### To do:
Across the records below, how many lines contain the string "Pálya"? Give the number by itself.
──────────────────────────────
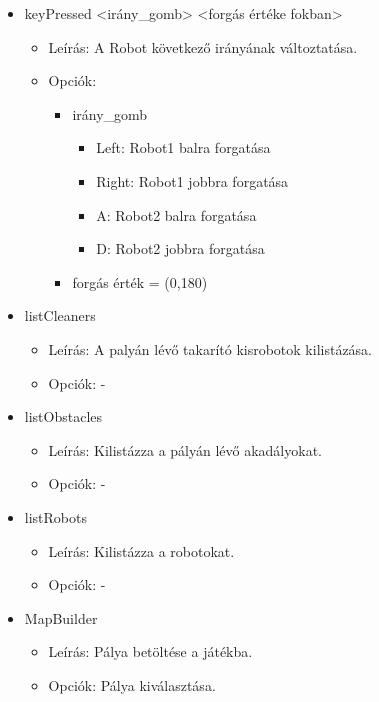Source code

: \begin{itemize}
\item keyPressed <irány\_gomb> <forgás értéke fokban>
	\begin{itemize}
	\item Leírás: A Robot következő irányának változtatása.
	\item Opciók: 
    	\begin{itemize}
    	    \item irány\_gomb
        	    \begin{itemize}
        	        \item Left: Robot1 balra forgatása
        	        \item Right: Robot1 jobbra forgatása
        	        \item A: Robot2 balra forgatása
        	        \item D: Robot2 jobbra forgatása
        	    \end{itemize}
        	 \item forgás érték = (0,180)
    	\end{itemize}
	\end{itemize}
	
\item listCleaners
	\begin{itemize}
	\item Leírás: A palyán lévő takarító kisrobotok kilistázása.
	\item Opciók: -
	\end{itemize}
	
\item listObstacles
	\begin{itemize}
	\item Leírás: Kilistázza a pályán lévő akadályokat.
	\item Opciók: -
	\end{itemize}
	
\item listRobots
	\begin{itemize}
	\item Leírás: Kilistázza a robotokat.
	\item Opciók: -
	\end{itemize}
	
\item MapBuilder 
	\begin{itemize}
	\item Leírás: Pálya betöltése a játékba.
	\item Opciók: Pálya kiválasztása.
	\end{itemize}	
	

\end{itemize}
──────────────────────────────
### Written answer:
2